9. Björn Gelotte – In Flames
Björn Gelotte was not a name I was familiar with prior to starting
this list, but I blindly voted for his inclusion based on the beard
alone. It is the prototypical Scandinavian metal beard. Thick. Full.
Probably pubic in nature if examined under a microscope. It displays a
masculine obsession with the riff. With all things meaty and
headbanging. Then I found out Gelotte was from In Flames – a band who
seems to care little for the meat, the headbang, or the riff. To be
honest I’ve never been a fan of ex-staffer Smalley’s favorite jester
racists, so I actually couldn’t tell you if they suck harder now or did
so then. Since every metal band was better back in the day than they
are at this moment, I’ll guess the former. But his music and odd tiger
stripe tatts aside, Björk’s preening facerooster is quality. It covers
up what may be a weak jaw. It ventures forth from his chin at an angle
while remaining a compact and dense extension of his face. The beard
makes him look like he’s going places. Given that’s he’s a member of
Gin Flamers, I’m sure those places all start in Suck and end in ville, but that’s ok. Geldörf’s bushy companion will be beside him step by step.

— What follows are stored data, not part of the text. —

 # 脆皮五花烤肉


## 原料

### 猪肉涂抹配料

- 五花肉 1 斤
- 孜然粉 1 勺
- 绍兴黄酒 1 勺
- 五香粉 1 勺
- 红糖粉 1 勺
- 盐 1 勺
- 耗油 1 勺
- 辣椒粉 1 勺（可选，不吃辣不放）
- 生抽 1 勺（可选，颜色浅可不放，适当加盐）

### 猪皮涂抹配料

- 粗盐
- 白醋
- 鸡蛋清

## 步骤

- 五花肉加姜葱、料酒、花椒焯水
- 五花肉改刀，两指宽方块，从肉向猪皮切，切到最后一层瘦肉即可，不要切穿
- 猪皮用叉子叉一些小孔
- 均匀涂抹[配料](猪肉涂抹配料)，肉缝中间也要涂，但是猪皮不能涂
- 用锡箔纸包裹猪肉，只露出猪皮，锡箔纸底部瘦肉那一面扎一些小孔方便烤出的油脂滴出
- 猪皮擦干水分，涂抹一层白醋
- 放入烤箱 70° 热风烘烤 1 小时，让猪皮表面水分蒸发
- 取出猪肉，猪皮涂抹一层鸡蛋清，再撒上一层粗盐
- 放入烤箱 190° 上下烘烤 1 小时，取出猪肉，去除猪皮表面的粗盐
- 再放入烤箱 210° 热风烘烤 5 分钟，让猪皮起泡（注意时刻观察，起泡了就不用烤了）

8. Pepper Keenan – Down, Corrosion Of Conformity
Hmmmmm… Pepper Keenan. Strange name, dontcha think? Sounds Irish to
me, no? Is he fuckin’ Irish? Maybe, well, also Cat-lick? Maybe he uses
his music and lyrics to spread ze vord ov Jiiiiiizas? Is this a good
thing to do to small children, who should be unencumbered to pursue
whatever perversion they feel like, be it Satanism, kinky unprotected
sex, or politics? Now, now, Salt’n’Peppa dear, thass no nice way to lead
your life, now, is it?
But, hey, maybe I’m conjuring things up. And, anyway, this is a list
about beards and Pepper’s beard is quite interesting, since it combines
manliness and style. I mean, Pepper plays with Down, and look at the
facial hair of the other guitarist of the band, good ole Kirk,
while Pepper has a beard that’s tended and clipped and, oh, so stylish.
It even adds some air of sophistication and sensibility, while never
subtracting from the testosterone-fueled brutality of our guy’s image.
I mean, look at them both and make the proper comparisons… Pepper is the balance, man, he really is.
7. Kirk Windstein – Crowbar, Down, Kingdom of Sorrow
To celebrate the wonderful beard of Kirk Windstein, best known for
his work in Crowbar, Down, and Kingdom of Sorrow, I will follow a
particular format. Namely:
Reworked song lyrics from my favorite Crowbar album “Sonic Excess in Its Purest Form.”
Ridiculous praise of the beard.
Ready? Heeeereeeee we go…
Sometimes I need the fuel I drain from my facial hair
While he is not tall in stature, his “Commander Riker” speaks much of his high standing amongst the greatest of men.
I’ve seen you shave
In the mirror I’ve watched mine sprout
His is the George Clooney of beards – mature, flecked with gray, irresistible to womenfolk.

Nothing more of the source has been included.